For summer, look for a riding shirt with moisture-wicking fabric, four-way stretch, UPF protection, and some kind of ventilation. That ventilation might be mesh under the arms, a breathable back panel, tiny perforations in the fabric, or a quarter-zip neckline that lets you adjust airflow.

Long sleeves can actually be a good choice in summer if the fabric is lightweight and UPF-rated. Many riders prefer long sleeves because they help protect against sunburn, dust, bugs, and rubs, but the shirt needs to be breathable enough that the sleeves do not feel like a punishment in the heat.

A quarter-zip or half-zip is also helpful because you can unzip it while you are grooming or cooling out, then zip it back up when you want to look more put together. The collar should be soft and light, not thick or stiff, because a heavy collar can make the whole shirt feel hotter.

For colors, lighter shades usually make the most sense in direct sun. White, cream, pale grey, light blue, soft pink, and beige tend to feel better than black or dark brown on extremely hot days. That does not mean you can never wear dark colors in summer, but if you do, the fabric needs to be lightweight and breathable.

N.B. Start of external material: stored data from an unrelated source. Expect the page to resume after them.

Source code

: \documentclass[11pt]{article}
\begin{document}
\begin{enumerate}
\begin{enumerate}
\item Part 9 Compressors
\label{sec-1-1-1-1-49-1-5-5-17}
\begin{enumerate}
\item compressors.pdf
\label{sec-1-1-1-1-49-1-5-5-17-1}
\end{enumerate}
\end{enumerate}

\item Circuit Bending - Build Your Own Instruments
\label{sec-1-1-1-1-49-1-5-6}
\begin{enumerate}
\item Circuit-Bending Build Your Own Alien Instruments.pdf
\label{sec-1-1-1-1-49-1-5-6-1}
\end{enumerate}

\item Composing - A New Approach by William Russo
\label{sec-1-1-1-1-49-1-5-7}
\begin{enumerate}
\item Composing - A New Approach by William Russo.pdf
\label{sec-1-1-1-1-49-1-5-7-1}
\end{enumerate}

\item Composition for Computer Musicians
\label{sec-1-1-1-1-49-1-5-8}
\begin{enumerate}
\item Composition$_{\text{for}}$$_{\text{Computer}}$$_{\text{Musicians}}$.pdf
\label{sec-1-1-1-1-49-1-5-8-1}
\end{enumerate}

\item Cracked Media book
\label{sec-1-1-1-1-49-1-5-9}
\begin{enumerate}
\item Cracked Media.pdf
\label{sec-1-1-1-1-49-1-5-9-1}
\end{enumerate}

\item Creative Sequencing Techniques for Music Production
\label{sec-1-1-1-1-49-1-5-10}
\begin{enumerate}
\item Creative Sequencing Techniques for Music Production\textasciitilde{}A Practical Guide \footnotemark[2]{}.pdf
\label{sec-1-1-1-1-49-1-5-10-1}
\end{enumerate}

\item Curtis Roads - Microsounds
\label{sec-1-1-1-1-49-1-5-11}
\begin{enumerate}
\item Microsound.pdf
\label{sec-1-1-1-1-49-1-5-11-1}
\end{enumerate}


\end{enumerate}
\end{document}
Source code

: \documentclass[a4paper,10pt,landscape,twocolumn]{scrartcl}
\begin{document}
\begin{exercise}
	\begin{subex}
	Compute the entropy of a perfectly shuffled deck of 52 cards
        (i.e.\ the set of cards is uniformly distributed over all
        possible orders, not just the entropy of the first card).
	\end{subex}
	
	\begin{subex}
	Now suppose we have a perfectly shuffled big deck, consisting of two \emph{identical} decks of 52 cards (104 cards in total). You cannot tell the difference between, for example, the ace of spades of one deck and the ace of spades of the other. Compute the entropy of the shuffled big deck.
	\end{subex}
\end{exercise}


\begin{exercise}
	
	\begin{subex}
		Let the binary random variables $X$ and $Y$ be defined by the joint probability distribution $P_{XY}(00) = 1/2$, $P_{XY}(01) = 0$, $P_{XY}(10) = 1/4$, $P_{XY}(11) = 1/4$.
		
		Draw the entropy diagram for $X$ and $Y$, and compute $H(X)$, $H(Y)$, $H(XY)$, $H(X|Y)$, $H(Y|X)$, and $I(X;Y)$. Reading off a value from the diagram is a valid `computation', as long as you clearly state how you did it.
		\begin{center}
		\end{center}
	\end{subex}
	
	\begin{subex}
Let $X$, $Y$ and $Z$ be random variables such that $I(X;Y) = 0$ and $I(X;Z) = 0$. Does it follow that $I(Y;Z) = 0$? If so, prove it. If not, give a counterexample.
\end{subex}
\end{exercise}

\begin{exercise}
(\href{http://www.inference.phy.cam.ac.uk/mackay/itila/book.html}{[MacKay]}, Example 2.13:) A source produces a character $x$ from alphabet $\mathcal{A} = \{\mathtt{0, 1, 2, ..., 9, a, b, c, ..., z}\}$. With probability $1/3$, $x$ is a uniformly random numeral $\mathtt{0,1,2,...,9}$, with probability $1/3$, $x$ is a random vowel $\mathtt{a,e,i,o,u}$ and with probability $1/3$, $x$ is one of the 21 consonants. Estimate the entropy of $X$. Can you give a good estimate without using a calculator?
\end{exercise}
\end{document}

What to Look for in Summer Breeches

Summer breeches are tricky because they need to be supportive, flattering, and durable, but they also need to be comfortable under tall boots and in the saddle. A pair of breeches can look beautiful, but if the fabric is too thick or the grip is too heavy, they can feel miserable in July.

The best summer breeches usually use lightweight nylon-spandex or polyamide-elastane blends. These fabrics can give enough stretch and support without feeling bulky. You want the breeches to hold you in, but not so much that they feel like thick compression leggings.

Breathability is especially important around the waistband, knees, and seat. A waistband that is too thick can trap heat, even if the rest of the breech feels lightweight. A good summer waistband should feel secure but not heavy.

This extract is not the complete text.